Directionality of yeast mating-type interconversion.

The mating-type a and alpha alleles of the yeast Saccharomyces cerevisiae interconvert by a transposition-substitution reaction where replicas of the silent mating loci, at HML and HMR, are transmitted to the expressed mating-type locus (MAT). HML is on the left arm and HMR on the right arm, while MAT is in the middle of chromosome III. Cells with the genotype HML alpha HMRa switch mating type efficiently at a frequency of about 86%. Since well over 50% of the cells switch, it is thought that switches do not occur randomly, but are directed to occur to the opposite mating-type allele.
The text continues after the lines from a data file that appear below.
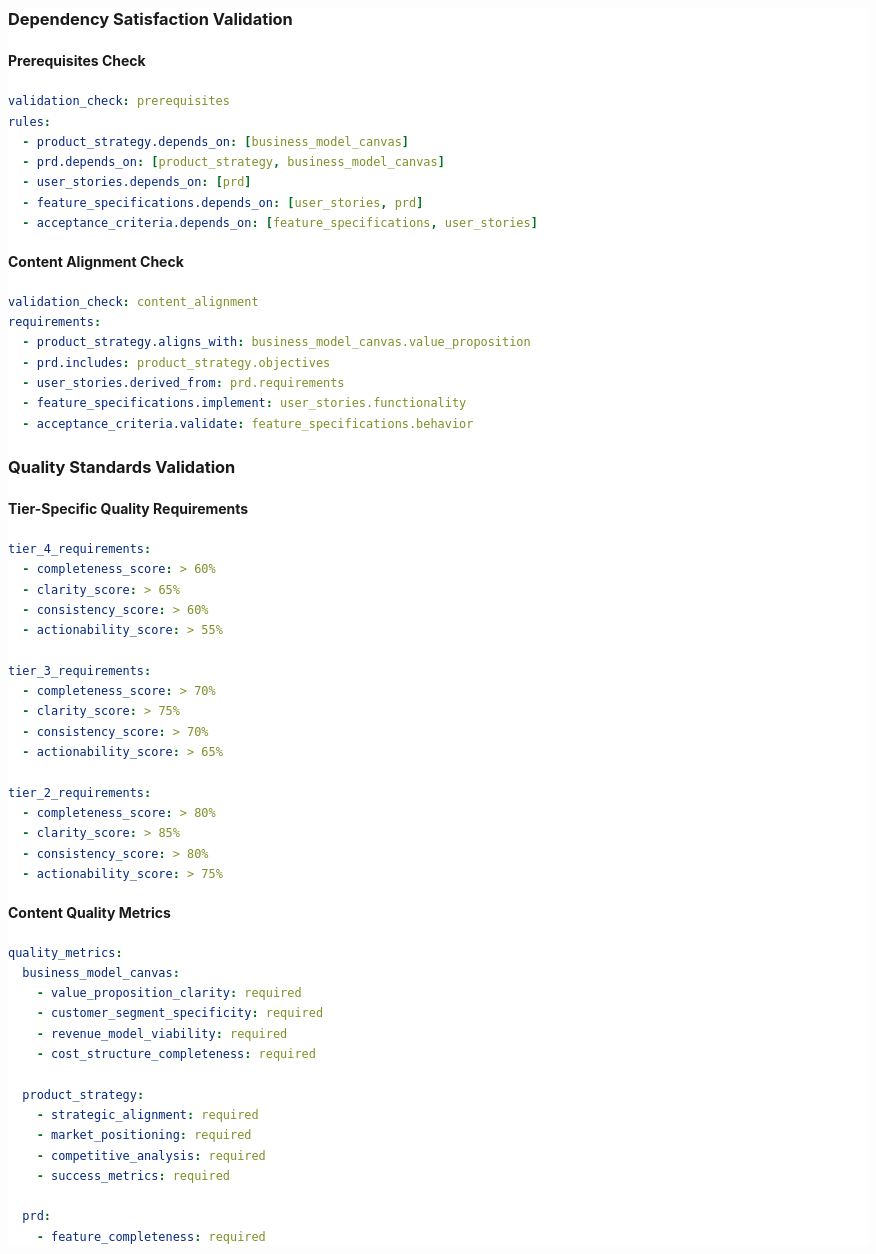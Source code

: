 ### Dependency Satisfaction Validation

#### Prerequisites Check
```yaml
validation_check: prerequisites
rules:
  - product_strategy.depends_on: [business_model_canvas]
  - prd.depends_on: [product_strategy, business_model_canvas]
  - user_stories.depends_on: [prd]
  - feature_specifications.depends_on: [user_stories, prd]
  - acceptance_criteria.depends_on: [feature_specifications, user_stories]
```

#### Content Alignment Check
```yaml
validation_check: content_alignment
requirements:
  - product_strategy.aligns_with: business_model_canvas.value_proposition
  - prd.includes: product_strategy.objectives
  - user_stories.derived_from: prd.requirements
  - feature_specifications.implement: user_stories.functionality
  - acceptance_criteria.validate: feature_specifications.behavior
```

### Quality Standards Validation

#### Tier-Specific Quality Requirements
```yaml
tier_4_requirements:
  - completeness_score: > 60%
  - clarity_score: > 65%
  - consistency_score: > 60%
  - actionability_score: > 55%

tier_3_requirements:
  - completeness_score: > 70%
  - clarity_score: > 75%
  - consistency_score: > 70%
  - actionability_score: > 65%

tier_2_requirements:
  - completeness_score: > 80%
  - clarity_score: > 85%
  - consistency_score: > 80%
  - actionability_score: > 75%
```

#### Content Quality Metrics
```yaml
quality_metrics:
  business_model_canvas:
    - value_proposition_clarity: required
    - customer_segment_specificity: required
    - revenue_model_viability: required
    - cost_structure_completeness: required
  
  product_strategy:
    - strategic_alignment: required
    - market_positioning: required
    - competitive_analysis: required
    - success_metrics: required
  
  prd:
    - feature_completeness: required
```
In contrast, we report that strains possessing the reverse HMLa HMR alpha arrangement switch (phenotype) inefficiently at a maximum of about 6%. The basis for this apparent reduced frequency of switching is that these strains preferentially yield futile homologous MAT locus switches--that is, MATa to MATa and MAT alpha to MAT alpha--and consequently, most of these events are undetected. We used genetically marked HM loci to demonstrate that alpha cells preferentially choose HMR as donor and a cells preferentially choose HML as donor, irrespective of the genetic content of the silent loci. Because of this feature, HML alpha HMRa strains generate predominantly heterologous while HMLa HMR alpha strains produce predominantly homologous MAT switches. The control for directionality of switching therefore is not at the level of transposing heterologous mating-type information, but only at the level of choosing HML versus HMR as the donor. In strains where the preferred donor locus is deleted, the inefficient donor becomes capable of donating efficiently. Thus the preference seems to be mediated by competition between the HM loci for donating information to MAT.